3. What is your biggest fear/concern entering the New Year?

That people will not execute on “2” above.

4. Conversely, what are you most optimistic about?

I have complete faith in America and its people. I am optimistic about the free enterprise system as well, despite its flaws. The average recessionary cycle in the United States is short—about 11 months. The average expansionary cycle is longer—about 4 years. We will get through the current softening in the economy, and we will be just fine.

5. In what areas do you see opportunities for growth in 2009 – Means to help companies become more efficient? Enabling technology to help people do more with mobile devices? Investments in clean technology? Further evolution of the Web? Tell us what you think.
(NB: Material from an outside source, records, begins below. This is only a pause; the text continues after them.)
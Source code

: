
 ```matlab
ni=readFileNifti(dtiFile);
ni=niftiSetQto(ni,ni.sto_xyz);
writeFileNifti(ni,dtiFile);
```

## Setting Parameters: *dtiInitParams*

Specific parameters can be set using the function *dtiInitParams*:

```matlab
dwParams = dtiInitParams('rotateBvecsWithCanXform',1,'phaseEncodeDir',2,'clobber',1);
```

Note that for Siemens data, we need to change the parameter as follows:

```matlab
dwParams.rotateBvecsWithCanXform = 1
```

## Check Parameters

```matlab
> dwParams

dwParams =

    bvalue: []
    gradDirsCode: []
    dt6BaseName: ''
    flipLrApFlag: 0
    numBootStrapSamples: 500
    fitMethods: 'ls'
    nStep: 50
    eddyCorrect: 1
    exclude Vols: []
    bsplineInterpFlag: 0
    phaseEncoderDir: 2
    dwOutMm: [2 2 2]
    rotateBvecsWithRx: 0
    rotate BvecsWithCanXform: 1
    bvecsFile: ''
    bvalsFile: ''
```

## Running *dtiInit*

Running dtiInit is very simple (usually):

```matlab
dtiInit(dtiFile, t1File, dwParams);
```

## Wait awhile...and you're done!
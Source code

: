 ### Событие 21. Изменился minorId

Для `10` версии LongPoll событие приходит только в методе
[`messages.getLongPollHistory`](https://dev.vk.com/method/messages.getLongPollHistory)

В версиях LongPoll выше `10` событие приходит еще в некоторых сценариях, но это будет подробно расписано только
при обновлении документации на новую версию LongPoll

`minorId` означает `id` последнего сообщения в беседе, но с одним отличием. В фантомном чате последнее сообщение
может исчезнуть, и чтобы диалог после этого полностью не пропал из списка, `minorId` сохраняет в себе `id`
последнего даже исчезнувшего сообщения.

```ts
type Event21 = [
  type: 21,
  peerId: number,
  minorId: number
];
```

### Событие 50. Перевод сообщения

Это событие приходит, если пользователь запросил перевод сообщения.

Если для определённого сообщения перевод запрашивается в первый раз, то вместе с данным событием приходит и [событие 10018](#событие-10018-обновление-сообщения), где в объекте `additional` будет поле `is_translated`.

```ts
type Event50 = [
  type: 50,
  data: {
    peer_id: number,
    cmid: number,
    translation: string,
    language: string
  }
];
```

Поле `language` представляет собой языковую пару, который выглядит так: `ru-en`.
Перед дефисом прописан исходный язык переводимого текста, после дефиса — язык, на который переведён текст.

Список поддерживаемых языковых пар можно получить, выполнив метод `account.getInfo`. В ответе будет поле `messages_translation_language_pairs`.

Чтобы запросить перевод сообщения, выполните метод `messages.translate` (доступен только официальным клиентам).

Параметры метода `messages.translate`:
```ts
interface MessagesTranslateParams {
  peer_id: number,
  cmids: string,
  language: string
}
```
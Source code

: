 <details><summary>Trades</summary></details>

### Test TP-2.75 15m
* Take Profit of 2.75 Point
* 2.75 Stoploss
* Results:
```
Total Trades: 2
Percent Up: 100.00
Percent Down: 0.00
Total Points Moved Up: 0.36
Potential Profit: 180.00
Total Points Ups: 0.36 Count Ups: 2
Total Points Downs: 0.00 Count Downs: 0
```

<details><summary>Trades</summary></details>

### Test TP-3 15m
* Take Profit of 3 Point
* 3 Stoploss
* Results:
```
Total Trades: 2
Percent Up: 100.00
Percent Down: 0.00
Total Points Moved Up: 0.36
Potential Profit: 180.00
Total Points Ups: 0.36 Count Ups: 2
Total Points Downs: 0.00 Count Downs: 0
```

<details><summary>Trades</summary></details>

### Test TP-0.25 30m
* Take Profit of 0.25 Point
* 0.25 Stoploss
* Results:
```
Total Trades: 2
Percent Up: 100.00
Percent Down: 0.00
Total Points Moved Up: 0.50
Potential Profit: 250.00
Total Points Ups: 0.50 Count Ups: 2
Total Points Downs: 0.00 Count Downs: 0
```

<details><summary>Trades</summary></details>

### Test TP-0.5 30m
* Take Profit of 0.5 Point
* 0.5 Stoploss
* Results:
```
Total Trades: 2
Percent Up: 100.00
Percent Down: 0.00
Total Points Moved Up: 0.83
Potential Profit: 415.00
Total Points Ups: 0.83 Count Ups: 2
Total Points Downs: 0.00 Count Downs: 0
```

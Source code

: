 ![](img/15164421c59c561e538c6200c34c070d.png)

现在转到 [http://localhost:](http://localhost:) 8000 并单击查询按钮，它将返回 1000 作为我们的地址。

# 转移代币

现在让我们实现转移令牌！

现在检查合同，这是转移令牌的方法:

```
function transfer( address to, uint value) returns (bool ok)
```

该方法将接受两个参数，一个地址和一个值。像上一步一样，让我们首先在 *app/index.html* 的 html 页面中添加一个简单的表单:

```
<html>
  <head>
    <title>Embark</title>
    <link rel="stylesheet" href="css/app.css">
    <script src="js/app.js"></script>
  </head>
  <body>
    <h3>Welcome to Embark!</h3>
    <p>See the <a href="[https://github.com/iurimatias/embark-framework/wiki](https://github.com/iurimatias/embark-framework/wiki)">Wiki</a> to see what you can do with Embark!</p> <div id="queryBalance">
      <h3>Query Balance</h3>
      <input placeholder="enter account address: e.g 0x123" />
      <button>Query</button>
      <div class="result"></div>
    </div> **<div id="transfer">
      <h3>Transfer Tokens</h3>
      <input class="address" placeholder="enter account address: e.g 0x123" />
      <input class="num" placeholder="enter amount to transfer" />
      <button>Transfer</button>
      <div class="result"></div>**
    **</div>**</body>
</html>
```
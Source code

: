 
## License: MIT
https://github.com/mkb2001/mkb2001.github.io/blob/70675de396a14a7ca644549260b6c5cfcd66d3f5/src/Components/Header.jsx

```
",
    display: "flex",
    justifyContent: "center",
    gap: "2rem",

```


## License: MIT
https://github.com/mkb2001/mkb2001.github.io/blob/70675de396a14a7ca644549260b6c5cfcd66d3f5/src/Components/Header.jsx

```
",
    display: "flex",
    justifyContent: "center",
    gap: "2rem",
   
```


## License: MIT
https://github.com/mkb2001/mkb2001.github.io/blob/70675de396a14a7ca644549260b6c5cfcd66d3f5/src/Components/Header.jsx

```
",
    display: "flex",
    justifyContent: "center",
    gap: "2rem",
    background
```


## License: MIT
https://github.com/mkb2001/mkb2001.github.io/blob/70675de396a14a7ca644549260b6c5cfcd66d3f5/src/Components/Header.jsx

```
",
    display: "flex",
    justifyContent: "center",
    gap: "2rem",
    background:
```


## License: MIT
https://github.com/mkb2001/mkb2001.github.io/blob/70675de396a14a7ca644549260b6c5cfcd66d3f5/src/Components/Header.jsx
I think the best place to be is in technology that saves people time. Think of Google. Remember when everyone went to the library to do research? Now, the first place people stop is "Google". They save people tons of time. Ditto for Microsoft "Word", etc. If you save people time in your business model, your business will win.

6. If the IPO markets remained closed, how can life science, medical device and other capital-intensive startups best generate cash to keep investors onboard and the company doors open while pursing R&D?

The private equity markets will be big investors over the next few years as they try to take advantage of lower equity prices (which should make entrepreneurs slightly wary). The IPO market will rebound but it will take some time, perhaps a few years.

7. What do you believe will be executives’ biggest challenges this year – Financing? Growing sales? Balancing the cutting of costs with need for R&D as well as consumer support?

The biggest challenge is always to grow sales and contain costs. The root of growing sales is understanding needs; and the root of understanding needs is listening and making better products and services. Look at GM today as compared to, say, 30 years ago. Was GM listening to its customers 20-30-40 years ago? If they had been, would they be where they are today?

8. Will venture financing tighten, especially for startups, as recent surveys have indicated? If so, how do you (or) your clients (or) your portfolio companies adapt?

Yes, venture funding is tightening and it will continue to do so. You adapt by getting profitable with lightning speed. You must generate positive cash flow and not make excuses for not doing so. Look for alternative funding sources; venture capital is very expensive capital.

9. Do you believe off-shoring of jobs will increase this year? Please explain.

Yes, outsourcing is a "mega-trend" for the foreseeable future.

10. What advice would you offer to job seekers in such a tough environment?

Be creative, be persistent, once hired, be excellent at your job.